I see there’s a new study, unfortunately paywalled, which starts out by saying:
Observations show that all recent large tropical volcanic eruptions (1850-present) were followed by surface winter warming in the first Northern Hemisphere (NH) winter after the eruption. Recent studies show that climate models produce a surface winter warming response in the first winter after the largest eruptions, but require a large ensemble of simulations to see significant changes.
OK, so far that’s interesting … but they continue:
It is also generally required that the eruption be very large, and only two such eruptions occurred in the historical period: Krakatau in 1883 and Pinatubo in 1991.
So, when they say “all recent large tropical volcanic eruptions”, they actually mean “only two of all recent large tropical volcanic eruptions”.
It’s enough to make a man wish that there was the equivalent in science of the “Truth In Advertising” laws. These guys actually think that they can make large-scale generalizations from two, count’em two, measly examples.
In any case, I thought I’d take a look at the winters (December-January-February, DJF) following the two large volcano years. Here’s that result.
Figure 1. Northern Hemisphere land-only temperature anomalies for individual years (including January and February of the following year), plus the overall average (mean) and the two volcano years. Fourteen months are shown to include the winter following the year of the eruptions.
As you can see, neither of the large eruption years (1991 and 1883) is unusual.

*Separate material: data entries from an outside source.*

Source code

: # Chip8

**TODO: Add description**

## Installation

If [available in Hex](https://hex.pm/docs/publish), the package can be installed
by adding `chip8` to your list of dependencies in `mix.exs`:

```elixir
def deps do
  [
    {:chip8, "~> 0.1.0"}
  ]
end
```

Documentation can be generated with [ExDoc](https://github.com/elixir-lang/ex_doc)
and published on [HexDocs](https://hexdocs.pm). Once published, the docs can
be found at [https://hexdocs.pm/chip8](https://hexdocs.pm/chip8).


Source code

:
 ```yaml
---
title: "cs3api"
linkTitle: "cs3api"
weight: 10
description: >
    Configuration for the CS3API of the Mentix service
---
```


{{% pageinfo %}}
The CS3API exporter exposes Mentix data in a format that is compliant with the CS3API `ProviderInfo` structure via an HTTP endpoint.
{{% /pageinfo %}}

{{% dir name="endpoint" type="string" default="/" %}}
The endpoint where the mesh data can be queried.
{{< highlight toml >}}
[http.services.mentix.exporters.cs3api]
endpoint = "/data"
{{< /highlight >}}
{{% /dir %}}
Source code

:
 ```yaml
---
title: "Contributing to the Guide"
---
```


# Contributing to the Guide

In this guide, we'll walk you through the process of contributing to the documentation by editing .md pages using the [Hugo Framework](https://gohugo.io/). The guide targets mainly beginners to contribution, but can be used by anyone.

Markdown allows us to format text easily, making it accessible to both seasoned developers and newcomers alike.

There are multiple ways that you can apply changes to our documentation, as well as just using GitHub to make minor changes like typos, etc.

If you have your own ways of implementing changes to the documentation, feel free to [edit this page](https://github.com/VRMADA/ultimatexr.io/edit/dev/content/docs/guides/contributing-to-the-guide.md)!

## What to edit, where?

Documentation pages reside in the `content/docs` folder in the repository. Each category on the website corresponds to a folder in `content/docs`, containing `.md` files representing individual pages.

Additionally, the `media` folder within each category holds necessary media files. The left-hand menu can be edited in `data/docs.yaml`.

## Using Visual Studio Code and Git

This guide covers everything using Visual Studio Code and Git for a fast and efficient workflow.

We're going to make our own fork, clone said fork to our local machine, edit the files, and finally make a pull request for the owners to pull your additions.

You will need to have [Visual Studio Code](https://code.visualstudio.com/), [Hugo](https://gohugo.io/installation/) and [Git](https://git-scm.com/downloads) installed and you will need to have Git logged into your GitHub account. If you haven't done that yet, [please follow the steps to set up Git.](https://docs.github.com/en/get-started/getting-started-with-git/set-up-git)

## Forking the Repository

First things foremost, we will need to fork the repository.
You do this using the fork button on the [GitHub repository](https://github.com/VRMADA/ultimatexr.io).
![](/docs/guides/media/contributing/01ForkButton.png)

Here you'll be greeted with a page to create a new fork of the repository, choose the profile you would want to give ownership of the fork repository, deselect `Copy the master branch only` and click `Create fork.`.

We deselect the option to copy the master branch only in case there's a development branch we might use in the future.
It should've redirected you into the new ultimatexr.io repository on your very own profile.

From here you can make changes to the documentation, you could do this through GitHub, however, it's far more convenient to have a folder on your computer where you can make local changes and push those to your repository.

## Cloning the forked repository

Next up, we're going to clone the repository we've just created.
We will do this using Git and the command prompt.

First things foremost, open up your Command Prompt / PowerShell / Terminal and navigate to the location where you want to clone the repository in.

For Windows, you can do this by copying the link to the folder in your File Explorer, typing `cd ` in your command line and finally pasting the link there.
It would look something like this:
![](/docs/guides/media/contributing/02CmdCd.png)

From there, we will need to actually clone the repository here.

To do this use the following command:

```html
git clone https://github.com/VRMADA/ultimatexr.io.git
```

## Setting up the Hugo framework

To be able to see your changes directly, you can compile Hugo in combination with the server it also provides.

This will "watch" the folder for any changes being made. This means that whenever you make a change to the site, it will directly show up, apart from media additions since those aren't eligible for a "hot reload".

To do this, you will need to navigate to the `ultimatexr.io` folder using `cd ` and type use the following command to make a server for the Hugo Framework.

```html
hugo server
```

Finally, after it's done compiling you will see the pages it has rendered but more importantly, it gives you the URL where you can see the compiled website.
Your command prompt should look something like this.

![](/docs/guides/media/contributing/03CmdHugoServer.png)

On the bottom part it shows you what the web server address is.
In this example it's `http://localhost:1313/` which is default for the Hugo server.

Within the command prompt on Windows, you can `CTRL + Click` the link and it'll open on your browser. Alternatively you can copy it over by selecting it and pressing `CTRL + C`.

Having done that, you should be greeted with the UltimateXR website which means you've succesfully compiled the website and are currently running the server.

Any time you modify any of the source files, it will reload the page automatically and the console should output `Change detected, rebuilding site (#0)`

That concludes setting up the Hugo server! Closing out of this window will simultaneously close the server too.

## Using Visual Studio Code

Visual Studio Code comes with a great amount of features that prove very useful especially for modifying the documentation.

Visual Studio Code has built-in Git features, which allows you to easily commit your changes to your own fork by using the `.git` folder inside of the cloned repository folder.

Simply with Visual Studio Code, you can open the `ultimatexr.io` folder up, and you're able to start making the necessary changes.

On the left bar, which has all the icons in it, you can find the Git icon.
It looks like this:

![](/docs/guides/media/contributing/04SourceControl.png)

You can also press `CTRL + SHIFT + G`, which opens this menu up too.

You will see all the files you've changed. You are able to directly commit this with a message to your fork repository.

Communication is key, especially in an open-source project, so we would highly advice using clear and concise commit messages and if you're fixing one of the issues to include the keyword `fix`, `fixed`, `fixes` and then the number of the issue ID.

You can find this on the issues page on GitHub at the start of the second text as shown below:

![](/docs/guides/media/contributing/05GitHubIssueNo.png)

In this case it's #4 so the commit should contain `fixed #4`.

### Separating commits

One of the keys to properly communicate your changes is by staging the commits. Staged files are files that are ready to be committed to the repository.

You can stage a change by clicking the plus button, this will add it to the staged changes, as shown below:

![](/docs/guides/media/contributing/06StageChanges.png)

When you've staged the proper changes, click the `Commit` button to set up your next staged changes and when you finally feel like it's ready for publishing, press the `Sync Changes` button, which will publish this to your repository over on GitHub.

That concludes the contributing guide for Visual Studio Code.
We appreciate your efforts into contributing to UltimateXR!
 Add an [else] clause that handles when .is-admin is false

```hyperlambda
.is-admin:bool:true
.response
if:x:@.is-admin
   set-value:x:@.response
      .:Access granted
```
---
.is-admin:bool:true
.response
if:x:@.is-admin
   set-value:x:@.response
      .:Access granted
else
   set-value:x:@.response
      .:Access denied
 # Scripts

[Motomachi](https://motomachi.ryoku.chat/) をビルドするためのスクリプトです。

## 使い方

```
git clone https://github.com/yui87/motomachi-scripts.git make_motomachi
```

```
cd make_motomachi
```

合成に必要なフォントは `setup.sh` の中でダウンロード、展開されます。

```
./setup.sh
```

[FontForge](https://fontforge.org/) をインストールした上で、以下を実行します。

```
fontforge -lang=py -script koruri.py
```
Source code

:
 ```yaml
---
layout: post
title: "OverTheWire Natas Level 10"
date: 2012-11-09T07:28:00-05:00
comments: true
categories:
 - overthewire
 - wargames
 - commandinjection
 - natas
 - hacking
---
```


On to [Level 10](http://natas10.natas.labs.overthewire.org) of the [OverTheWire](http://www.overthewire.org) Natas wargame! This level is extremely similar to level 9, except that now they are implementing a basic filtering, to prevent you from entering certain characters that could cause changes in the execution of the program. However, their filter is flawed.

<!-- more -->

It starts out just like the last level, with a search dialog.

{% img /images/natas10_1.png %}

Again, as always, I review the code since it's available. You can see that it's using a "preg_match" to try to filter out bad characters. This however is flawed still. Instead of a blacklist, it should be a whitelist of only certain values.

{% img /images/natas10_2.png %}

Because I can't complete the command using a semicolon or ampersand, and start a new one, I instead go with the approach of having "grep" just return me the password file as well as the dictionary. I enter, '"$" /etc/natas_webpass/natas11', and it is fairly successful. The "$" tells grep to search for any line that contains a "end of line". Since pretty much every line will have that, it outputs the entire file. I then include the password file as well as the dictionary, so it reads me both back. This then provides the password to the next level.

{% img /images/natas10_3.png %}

Now, they claim that the winter following large eruptions shows “warming” … but warming compared to what? To me, the logical measure would be to compare it to the preceding fall (September-October November, SON)—if the fall is warmer than average I’d think that the winter would be warmer than average. Figure 2 shows the comparison of winter and fall temperatures:
Figure 2. Histogram of winter (DJF) minus fall (SON) Northern Hemisphere land-only temperatures. Dotted lines show one standard deviation from the mean.
As you can see, while in both volcano years the winter is slightly warmer than the fall, in neither case is the difference statistically significant. In particular, Krakatau, largest eruption in recent history, shows almost no effect on the winter. It’s just about average.
In short, their claim that “Observations show that all recent large tropical volcanic eruptions (1850-present) were followed by surface winter warming in the first Northern Hemisphere (NH) winter after the eruption” is not supported by the evidence. And evidently, according to them, the other volcanoes are not large enough to lead to warmer winters …
Now if they actually were serious scientists, they would have noted that large volcanic eruptions are NOT followed by statistically significantly warmer winters, and they would have looked at something else. But these are not serious scientists, they are climate model believers. So instead they reached for a climate model, one of the models which are known to exaggerate the effects of volcanoes.
However, results from individual models are mixed, so they grabbed a whole bunch of models, averaged them, and PRESTO! Their unsupported allegation about the large eruptions causing warmer winters is now claimed as fact.
Man … this use of untested, unverified, and un-validated climate models gets old.
Finally, we’ve been told for years that volcanic eruptions cause COOLING … although what cooling is visible in the historical record is generally local, small, and short-lasting. But now, they say eruptions cause Northern Hemisphere winter warming? What’s up with that?
PS—When you comment, please QUOTE THE EXACT WORDS YOU ARE DISCUSSING, so we can all be clear about your subject.